* _Instructions to follow_
Reproduce the following data exactly, minus any images.

====

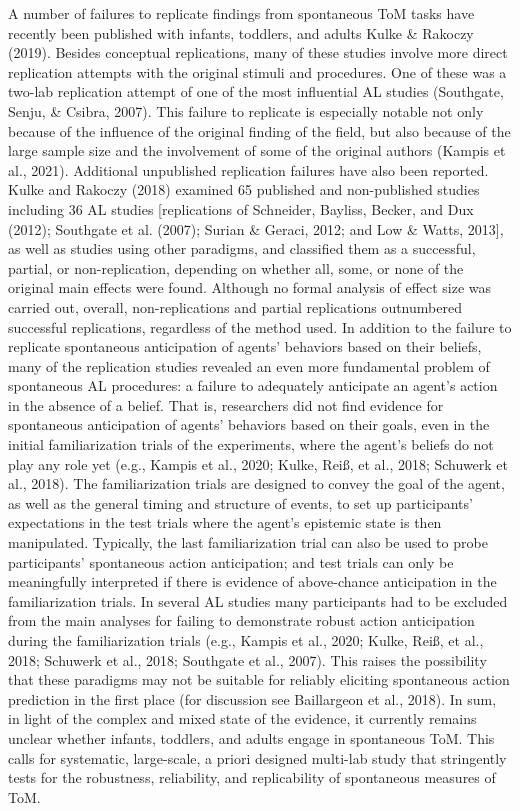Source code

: \documentclass[
  english,
  man,floatsintext]{apa6}
\begin{document}
A number of failures to replicate findings from spontaneous ToM tasks have recently been published with infants, toddlers, and adults Kulke \& Rakoczy (2019). Besides conceptual replications, many of these studies involve more direct replication attempts with the original stimuli and procedures. One of these was a two-lab replication attempt of one of the most influential AL studies (Southgate, Senju, \& Csibra, 2007). This failure to replicate is especially notable not only because of the influence of the original finding of the field, but also because of the large sample size and the involvement of some of the original authors (Kampis et al., 2021). Additional unpublished replication failures have also been reported. Kulke and Rakoczy (2018) examined 65 published and non-published studies including 36 AL studies {[}replications of Schneider, Bayliss, Becker, and Dux (2012); Southgate et al. (2007); Surian \& Geraci, 2012; and Low \& Watts, 2013{]}, as well as studies using other paradigms, and classified them as a successful, partial, or non-replication, depending on whether all, some, or none of the original main effects were found. Although no formal analysis of effect size was carried out, overall, non-replications and partial replications outnumbered successful replications, regardless of the method used.
In addition to the failure to replicate spontaneous anticipation of agents' behaviors based on their beliefs, many of the replication studies revealed an even more fundamental problem of spontaneous AL procedures: a failure to adequately anticipate an agent's action in the absence of a belief. That is, researchers did not find evidence for spontaneous anticipation of agents' behaviors based on their goals, even in the initial familiarization trials of the experiments, where the agent's beliefs do not play any role yet (e.g., Kampis et al., 2020; Kulke, Reiß, et al., 2018; Schuwerk et al., 2018). The familiarization trials are designed to convey the goal of the agent, as well as the general timing and structure of events, to set up participants' expectations in the test trials where the agent's epistemic state is then manipulated. Typically, the last familiarization trial can also be used to probe participants' spontaneous action anticipation; and test trials can only be meaningfully interpreted if there is evidence of above-chance anticipation in the familiarization trials. In several AL studies many participants had to be excluded from the main analyses for failing to demonstrate robust action anticipation during the familiarization trials (e.g., Kampis et al., 2020; Kulke, Reiß, et al., 2018; Schuwerk et al., 2018; Southgate et al., 2007). This raises the possibility that these paradigms may not be suitable for reliably eliciting spontaneous action prediction in the first place (for discussion see Baillargeon et al., 2018).
In sum, in light of the complex and mixed state of the evidence, it currently remains unclear whether infants, toddlers, and adults engage in spontaneous ToM. This calls for systematic, large-scale, a priori designed multi-lab study that stringently tests for the robustness, reliability, and replicability of spontaneous measures of ToM.
\end{document}
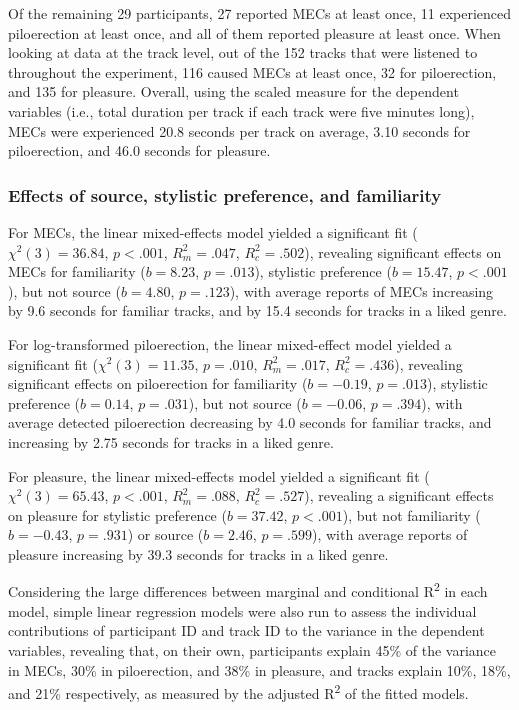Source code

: Of the remaining 29 participants, 27 reported MECs at least once, 11 experienced piloerection at least once, and all of them reported pleasure at least once. When looking at data at the track level, out of the 152 tracks that were listened to throughout the experiment, 116 caused MECs at least once, 32 for piloerection, and 135 for pleasure. Overall, using the scaled measure for the dependent variables (i.e., total duration per track if each track were five minutes long), MECs were experienced 20.8 seconds per track on average, 3.10 seconds for piloerection, and 46.0 seconds for pleasure.

\subsubsection{Effects of source, stylistic preference, and familiarity}

For MECs, the linear mixed-effects model yielded a significant fit ($\chi^2(3) = 36.84$, $p < .001$, $R^2_m = .047$, $R^2_c = .502$), revealing significant effects on MECs for familiarity ($b = 8.23$, $p = .013$), stylistic preference ($b = 15.47$, $p < .001$), but not source ($b = 4.80$, $p = .123$), with average reports of MECs increasing by 9.6 seconds for familiar tracks, and by 15.4 seconds for tracks in a liked genre. 

For log-transformed piloerection, the linear mixed-effect model yielded a significant fit ($\chi^2(3) = 11.35$, $p = .010$, $R^2_m = .017$, $R^2_c = .436$), revealing significant effects on piloerection for familiarity ($b = -0.19$, $p = .013$), stylistic preference ($b = 0.14$, $p = .031$), but not source ($b = -0.06$, $p = .394$), with average detected piloerection decreasing by 4.0 seconds for familiar tracks, and increasing by 2.75 seconds for tracks in a liked genre. 

For pleasure, the linear mixed-effects model yielded a significant fit ($\chi^2(3) = 65.43$, $p < .001$, $R^2_m = .088$, $R^2_c = .527$), revealing a significant effects on pleasure for stylistic preference ($b = 37.42$, $p < .001$), but not familiarity ($b = -0.43$, $p = .931$) or source ($b = 2.46$, $p = .599$), with average reports of pleasure increasing by 39.3 seconds for tracks in a liked genre.

Considering the large differences between marginal and conditional R\textsuperscript{2} in each model, simple linear regression models were also run to assess the individual contributions of participant ID and track ID to the variance in the dependent variables, revealing that, on their own, participants explain 45\% of the variance in MECs, 30\% in piloerection, and 38\% in pleasure, and tracks explain 10\%, 18\%, and 21\% respectively, as measured by the adjusted R\textsuperscript{2} of the fitted models.

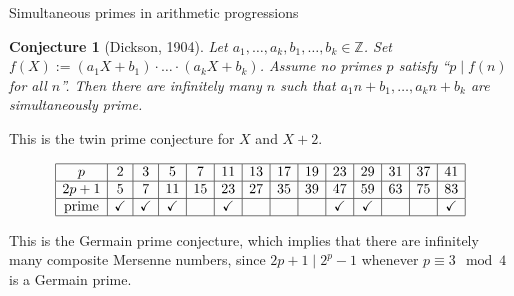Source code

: \documentclass[10pt]{beamer}
\newtheorem{conjecture}{Conjecture}
\begin{document}
\begin{frame}[t]{Simultaneous primes in arithmetic progressions}

\begin{conjecture}[Dickson, 1904]
Let $ a_1, \dots, a_k, b_1, \dots, b_k \in \mathbb{Z} $. Set $ f(X) := (a_1X + b_1) \cdot \dots \cdot (a_kX + b_k) $. Assume no primes $ p $ satisfy ``$ p \mid f(n) $ for all $ n $''. Then there are infinitely many $ n $ such that $ a_1n + b_1, \dots, a_kn + b_k $ are simultaneously prime.
\end{conjecture}

\pause

\vspace{0.5cm} This is the twin prime conjecture for $ X $ and $ X + 2 $.

\pause

\vspace{0.5cm}

\begin{example}[$ X $ and $ 2X + 1 $]
\vspace{-0.5cm}
$$
\begin{array}{|c|c|c|c|c|c|c|c|c|c|c|c|c|c|}
\hline
p & 2 & 3 & 5 & 7 & 11 & 13 & 17 & 19 & 23 & 29 & 31 & 37 & 41 \\
\hline
2p + 1 & 5 & 7 & 11 & 15 & 23 & 27 & 35 & 39 & 47 & 59 & 63 & 75 & 83 \\
\hline
\text{prime} & \checkmark & \checkmark & \checkmark & & \checkmark & & & & \checkmark & \checkmark & & & \checkmark \\
\hline
\end{array}
$$

\pause

This is the Germain prime conjecture, which implies that there are infinitely many composite Mersenne numbers, since $ 2p + 1 \mid 2^p - 1 $ whenever $ p \equiv 3 \mod 4 $ is a Germain prime.
\end{example}

\end{frame}
\end{document}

====

* _Task output_
Source code

: \documentclass[
  english,
  man,floatsintext]{apa6}
\begin{document}
A number of failures to replicate findings from spontaneous ToM tasks have recently been published with infants, toddlers, and adults Kulke \& Rakoczy (2019). Besides conceptual replications, many of these studies involve more direct replication attempts with the original stimuli and procedures. One of these was a two-lab replication attempt of one of the most influential AL studies (Southgate, Senju, \& Csibra, 2007). This failure to replicate is especially notable not only because of the influence of the original finding of the field, but also because of the large sample size and the involvement of some of the original authors (Kampis et al., 2021). Additional unpublished replication failures have also been reported. Kulke and Rakoczy (2018) examined 65 published and non-published studies including 36 AL studies {[}replications of Schneider, Bayliss, Becker, and Dux (2012); Southgate et al. (2007); Surian \& Geraci, 2012; and Low \& Watts, 2013{]}, as well as studies using other paradigms, and classified them as a successful, partial, or non-replication, depending on whether all, some, or none of the original main effects were found. Although no formal analysis of effect size was carried out, overall, non-replications and partial replications outnumbered successful replications, regardless of the method used.
In addition to the failure to replicate spontaneous anticipation of agents' behaviors based on their beliefs, many of the replication studies revealed an even more fundamental problem of spontaneous AL procedures: a failure to adequately anticipate an agent's action in the absence of a belief. That is, researchers did not find evidence for spontaneous anticipation of agents' behaviors based on their goals, even in the initial familiarization trials of the experiments, where the agent's beliefs do not play any role yet (e.g., Kampis et al., 2020; Kulke, Reiß, et al., 2018; Schuwerk et al., 2018). The familiarization trials are designed to convey the goal of the agent, as well as the general timing and structure of events, to set up participants' expectations in the test trials where the agent's epistemic state is then manipulated. Typically, the last familiarization trial can also be used to probe participants' spontaneous action anticipation; and test trials can only be meaningfully interpreted if there is evidence of above-chance anticipation in the familiarization trials. In several AL studies many participants had to be excluded from the main analyses for failing to demonstrate robust action anticipation during the familiarization trials (e.g., Kampis et al., 2020; Kulke, Reiß, et al., 2018; Schuwerk et al., 2018; Southgate et al., 2007). This raises the possibility that these paradigms may not be suitable for reliably eliciting spontaneous action prediction in the first place (for discussion see Baillargeon et al., 2018).
In sum, in light of the complex and mixed state of the evidence, it currently remains unclear whether infants, toddlers, and adults engage in spontaneous ToM. This calls for systematic, large-scale, a priori designed multi-lab study that stringently tests for the robustness, reliability, and replicability of spontaneous measures of ToM.
\end{document}
Source code

: Of the remaining 29 participants, 27 reported MECs at least once, 11 experienced piloerection at least once, and all of them reported pleasure at least once. When looking at data at the track level, out of the 152 tracks that were listened to throughout the experiment, 116 caused MECs at least once, 32 for piloerection, and 135 for pleasure. Overall, using the scaled measure for the dependent variables (i.e., total duration per track if each track were five minutes long), MECs were experienced 20.8 seconds per track on average, 3.10 seconds for piloerection, and 46.0 seconds for pleasure.

\subsubsection{Effects of source, stylistic preference, and familiarity}

For MECs, the linear mixed-effects model yielded a significant fit ($\chi^2(3) = 36.84$, $p < .001$, $R^2_m = .047$, $R^2_c = .502$), revealing significant effects on MECs for familiarity ($b = 8.23$, $p = .013$), stylistic preference ($b = 15.47$, $p < .001$), but not source ($b = 4.80$, $p = .123$), with average reports of MECs increasing by 9.6 seconds for familiar tracks, and by 15.4 seconds for tracks in a liked genre. 

For log-transformed piloerection, the linear mixed-effect model yielded a significant fit ($\chi^2(3) = 11.35$, $p = .010$, $R^2_m = .017$, $R^2_c = .436$), revealing significant effects on piloerection for familiarity ($b = -0.19$, $p = .013$), stylistic preference ($b = 0.14$, $p = .031$), but not source ($b = -0.06$, $p = .394$), with average detected piloerection decreasing by 4.0 seconds for familiar tracks, and increasing by 2.75 seconds for tracks in a liked genre. 

For pleasure, the linear mixed-effects model yielded a significant fit ($\chi^2(3) = 65.43$, $p < .001$, $R^2_m = .088$, $R^2_c = .527$), revealing a significant effects on pleasure for stylistic preference ($b = 37.42$, $p < .001$), but not familiarity ($b = -0.43$, $p = .931$) or source ($b = 2.46$, $p = .599$), with average reports of pleasure increasing by 39.3 seconds for tracks in a liked genre.

Considering the large differences between marginal and conditional R\textsuperscript{2} in each model, simple linear regression models were also run to assess the individual contributions of participant ID and track ID to the variance in the dependent variables, revealing that, on their own, participants explain 45\% of the variance in MECs, 30\% in piloerection, and 38\% in pleasure, and tracks explain 10\%, 18\%, and 21\% respectively, as measured by the adjusted R\textsuperscript{2} of the fitted models.

Source code

: \documentclass[10pt]{beamer}
\newtheorem{conjecture}{Conjecture}
\begin{document}
\begin{frame}[t]{Simultaneous primes in arithmetic progressions}

\begin{conjecture}[Dickson, 1904]
Let $ a_1, \dots, a_k, b_1, \dots, b_k \in \mathbb{Z} $. Set $ f(X) := (a_1X + b_1) \cdot \dots \cdot (a_kX + b_k) $. Assume no primes $ p $ satisfy ``$ p \mid f(n) $ for all $ n $''. Then there are infinitely many $ n $ such that $ a_1n + b_1, \dots, a_kn + b_k $ are simultaneously prime.
\end{conjecture}

\pause

\vspace{0.5cm} This is the twin prime conjecture for $ X $ and $ X + 2 $.

\pause

\vspace{0.5cm}

\begin{example}[$ X $ and $ 2X + 1 $]
\vspace{-0.5cm}
$$
\begin{array}{|c|c|c|c|c|c|c|c|c|c|c|c|c|c|}
\hline
p & 2 & 3 & 5 & 7 & 11 & 13 & 17 & 19 & 23 & 29 & 31 & 37 & 41 \\
\hline
2p + 1 & 5 & 7 & 11 & 15 & 23 & 27 & 35 & 39 & 47 & 59 & 63 & 75 & 83 \\
\hline
\text{prime} & \checkmark & \checkmark & \checkmark & & \checkmark & & & & \checkmark & \checkmark & & & \checkmark \\
\hline
\end{array}
$$

\pause

This is the Germain prime conjecture, which implies that there are infinitely many composite Mersenne numbers, since $ 2p + 1 \mid 2^p - 1 $ whenever $ p \equiv 3 \mod 4 $ is a Germain prime.
\end{example}

\end{frame}
\end{document}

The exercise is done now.